═════ Record extracts

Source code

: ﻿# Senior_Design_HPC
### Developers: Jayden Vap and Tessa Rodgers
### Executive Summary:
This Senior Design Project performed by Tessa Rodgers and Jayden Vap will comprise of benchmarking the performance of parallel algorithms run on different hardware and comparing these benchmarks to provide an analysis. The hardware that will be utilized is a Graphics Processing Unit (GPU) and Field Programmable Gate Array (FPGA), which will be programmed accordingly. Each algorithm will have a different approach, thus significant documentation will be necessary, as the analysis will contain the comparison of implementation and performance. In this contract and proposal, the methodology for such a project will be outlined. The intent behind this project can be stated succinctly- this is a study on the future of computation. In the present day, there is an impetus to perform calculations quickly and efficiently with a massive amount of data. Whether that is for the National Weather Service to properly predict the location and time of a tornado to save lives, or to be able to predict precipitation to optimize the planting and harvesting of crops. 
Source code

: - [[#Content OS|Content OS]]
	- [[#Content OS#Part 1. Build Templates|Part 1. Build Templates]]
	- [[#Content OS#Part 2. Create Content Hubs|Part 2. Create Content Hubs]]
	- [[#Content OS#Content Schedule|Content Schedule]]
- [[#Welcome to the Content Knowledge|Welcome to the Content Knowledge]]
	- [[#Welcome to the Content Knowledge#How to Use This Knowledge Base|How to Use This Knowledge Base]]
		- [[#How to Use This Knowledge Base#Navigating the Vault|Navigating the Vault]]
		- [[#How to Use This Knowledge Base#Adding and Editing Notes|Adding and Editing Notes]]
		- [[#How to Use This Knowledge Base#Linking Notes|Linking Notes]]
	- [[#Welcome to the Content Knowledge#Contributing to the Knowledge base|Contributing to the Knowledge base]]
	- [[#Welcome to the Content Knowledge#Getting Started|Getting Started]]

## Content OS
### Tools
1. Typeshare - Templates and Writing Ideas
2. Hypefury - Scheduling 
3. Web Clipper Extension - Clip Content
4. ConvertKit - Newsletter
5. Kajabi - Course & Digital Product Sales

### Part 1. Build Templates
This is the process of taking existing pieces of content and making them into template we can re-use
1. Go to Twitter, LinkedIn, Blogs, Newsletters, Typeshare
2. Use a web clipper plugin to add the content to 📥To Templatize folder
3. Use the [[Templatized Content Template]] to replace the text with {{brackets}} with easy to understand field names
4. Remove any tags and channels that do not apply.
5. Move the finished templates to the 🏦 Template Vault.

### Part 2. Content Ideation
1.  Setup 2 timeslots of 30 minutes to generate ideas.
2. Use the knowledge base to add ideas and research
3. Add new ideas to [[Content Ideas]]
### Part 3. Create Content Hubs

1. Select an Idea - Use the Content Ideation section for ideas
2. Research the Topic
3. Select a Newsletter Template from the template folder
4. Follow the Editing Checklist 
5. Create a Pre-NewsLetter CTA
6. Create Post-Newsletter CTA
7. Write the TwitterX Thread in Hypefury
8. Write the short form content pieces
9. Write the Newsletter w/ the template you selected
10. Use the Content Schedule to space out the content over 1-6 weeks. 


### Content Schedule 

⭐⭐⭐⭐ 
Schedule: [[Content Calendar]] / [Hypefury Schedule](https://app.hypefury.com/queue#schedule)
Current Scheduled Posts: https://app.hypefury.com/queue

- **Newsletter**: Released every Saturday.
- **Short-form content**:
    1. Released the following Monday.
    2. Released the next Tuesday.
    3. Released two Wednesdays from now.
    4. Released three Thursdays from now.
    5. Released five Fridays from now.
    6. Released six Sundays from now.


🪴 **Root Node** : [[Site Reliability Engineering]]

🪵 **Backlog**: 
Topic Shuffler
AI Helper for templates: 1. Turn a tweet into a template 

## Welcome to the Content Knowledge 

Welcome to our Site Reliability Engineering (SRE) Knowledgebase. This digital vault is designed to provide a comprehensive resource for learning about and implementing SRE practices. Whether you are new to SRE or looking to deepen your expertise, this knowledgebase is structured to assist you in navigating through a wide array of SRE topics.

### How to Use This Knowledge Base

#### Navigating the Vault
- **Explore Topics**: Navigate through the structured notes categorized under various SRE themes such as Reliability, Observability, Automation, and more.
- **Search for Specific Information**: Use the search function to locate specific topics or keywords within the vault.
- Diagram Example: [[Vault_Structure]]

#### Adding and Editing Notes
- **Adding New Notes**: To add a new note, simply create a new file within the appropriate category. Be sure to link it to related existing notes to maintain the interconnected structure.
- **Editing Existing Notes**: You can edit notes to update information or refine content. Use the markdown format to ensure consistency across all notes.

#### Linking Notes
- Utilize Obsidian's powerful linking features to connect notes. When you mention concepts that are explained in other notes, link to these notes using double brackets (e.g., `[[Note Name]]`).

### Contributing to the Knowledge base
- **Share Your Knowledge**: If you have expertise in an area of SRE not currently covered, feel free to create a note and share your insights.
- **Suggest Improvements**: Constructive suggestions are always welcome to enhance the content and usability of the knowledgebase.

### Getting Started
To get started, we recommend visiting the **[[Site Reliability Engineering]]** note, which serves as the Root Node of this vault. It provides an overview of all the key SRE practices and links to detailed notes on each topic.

══════════

Exactly as it stands, output the whole listing.

Source code

: ﻿# Senior_Design_HPC
### Developers: Jayden Vap and Tessa Rodgers
### Executive Summary:
This Senior Design Project performed by Tessa Rodgers and Jayden Vap will comprise of benchmarking the performance of parallel algorithms run on different hardware and comparing these benchmarks to provide an analysis. The hardware that will be utilized is a Graphics Processing Unit (GPU) and Field Programmable Gate Array (FPGA), which will be programmed accordingly. Each algorithm will have a different approach, thus significant documentation will be necessary, as the analysis will contain the comparison of implementation and performance. In this contract and proposal, the methodology for such a project will be outlined. The intent behind this project can be stated succinctly- this is a study on the future of computation. In the present day, there is an impetus to perform calculations quickly and efficiently with a massive amount of data. Whether that is for the National Weather Service to properly predict the location and time of a tornado to save lives, or to be able to predict precipitation to optimize the planting and harvesting of crops. 
Source code

: - [[#Content OS|Content OS]]
	- [[#Content OS#Part 1. Build Templates|Part 1. Build Templates]]
	- [[#Content OS#Part 2. Create Content Hubs|Part 2. Create Content Hubs]]
	- [[#Content OS#Content Schedule|Content Schedule]]
- [[#Welcome to the Content Knowledge|Welcome to the Content Knowledge]]
	- [[#Welcome to the Content Knowledge#How to Use This Knowledge Base|How to Use This Knowledge Base]]
		- [[#How to Use This Knowledge Base#Navigating the Vault|Navigating the Vault]]
		- [[#How to Use This Knowledge Base#Adding and Editing Notes|Adding and Editing Notes]]
		- [[#How to Use This Knowledge Base#Linking Notes|Linking Notes]]
	- [[#Welcome to the Content Knowledge#Contributing to the Knowledge base|Contributing to the Knowledge base]]
	- [[#Welcome to the Content Knowledge#Getting Started|Getting Started]]

## Content OS
### Tools
1. Typeshare - Templates and Writing Ideas
2. Hypefury - Scheduling 
3. Web Clipper Extension - Clip Content
4. ConvertKit - Newsletter
5. Kajabi - Course & Digital Product Sales

### Part 1. Build Templates
This is the process of taking existing pieces of content and making them into template we can re-use
1. Go to Twitter, LinkedIn, Blogs, Newsletters, Typeshare
2. Use a web clipper plugin to add the content to 📥To Templatize folder
3. Use the [[Templatized Content Template]] to replace the text with {{brackets}} with easy to understand field names
4. Remove any tags and channels that do not apply.
5. Move the finished templates to the 🏦 Template Vault.

### Part 2. Content Ideation
1.  Setup 2 timeslots of 30 minutes to generate ideas.
2. Use the knowledge base to add ideas and research
3. Add new ideas to [[Content Ideas]]
### Part 3. Create Content Hubs

1. Select an Idea - Use the Content Ideation section for ideas
2. Research the Topic
3. Select a Newsletter Template from the template folder
4. Follow the Editing Checklist 
5. Create a Pre-NewsLetter CTA
6. Create Post-Newsletter CTA
7. Write the TwitterX Thread in Hypefury
8. Write the short form content pieces
9. Write the Newsletter w/ the template you selected
10. Use the Content Schedule to space out the content over 1-6 weeks. 


### Content Schedule 

⭐⭐⭐⭐ 
Schedule: [[Content Calendar]] / [Hypefury Schedule](https://app.hypefury.com/queue#schedule)
Current Scheduled Posts: https://app.hypefury.com/queue

- **Newsletter**: Released every Saturday.
- **Short-form content**:
    1. Released the following Monday.
    2. Released the next Tuesday.
    3. Released two Wednesdays from now.
    4. Released three Thursdays from now.
    5. Released five Fridays from now.
    6. Released six Sundays from now.


🪴 **Root Node** : [[Site Reliability Engineering]]

🪵 **Backlog**: 
Topic Shuffler
AI Helper for templates: 1. Turn a tweet into a template 

## Welcome to the Content Knowledge 

Welcome to our Site Reliability Engineering (SRE) Knowledgebase. This digital vault is designed to provide a comprehensive resource for learning about and implementing SRE practices. Whether you are new to SRE or looking to deepen your expertise, this knowledgebase is structured to assist you in navigating through a wide array of SRE topics.

### How to Use This Knowledge Base

#### Navigating the Vault
- **Explore Topics**: Navigate through the structured notes categorized under various SRE themes such as Reliability, Observability, Automation, and more.
- **Search for Specific Information**: Use the search function to locate specific topics or keywords within the vault.
- Diagram Example: [[Vault_Structure]]

#### Adding and Editing Notes
- **Adding New Notes**: To add a new note, simply create a new file within the appropriate category. Be sure to link it to related existing notes to maintain the interconnected structure.
- **Editing Existing Notes**: You can edit notes to update information or refine content. Use the markdown format to ensure consistency across all notes.

#### Linking Notes
- Utilize Obsidian's powerful linking features to connect notes. When you mention concepts that are explained in other notes, link to these notes using double brackets (e.g., `[[Note Name]]`).

### Contributing to the Knowledge base
- **Share Your Knowledge**: If you have expertise in an area of SRE not currently covered, feel free to create a note and share your insights.
- **Suggest Improvements**: Constructive suggestions are always welcome to enhance the content and usability of the knowledgebase.

### Getting Started
To get started, we recommend visiting the **[[Site Reliability Engineering]]** note, which serves as the Root Node of this vault. It provides an overview of all the key SRE practices and links to detailed notes on each topic.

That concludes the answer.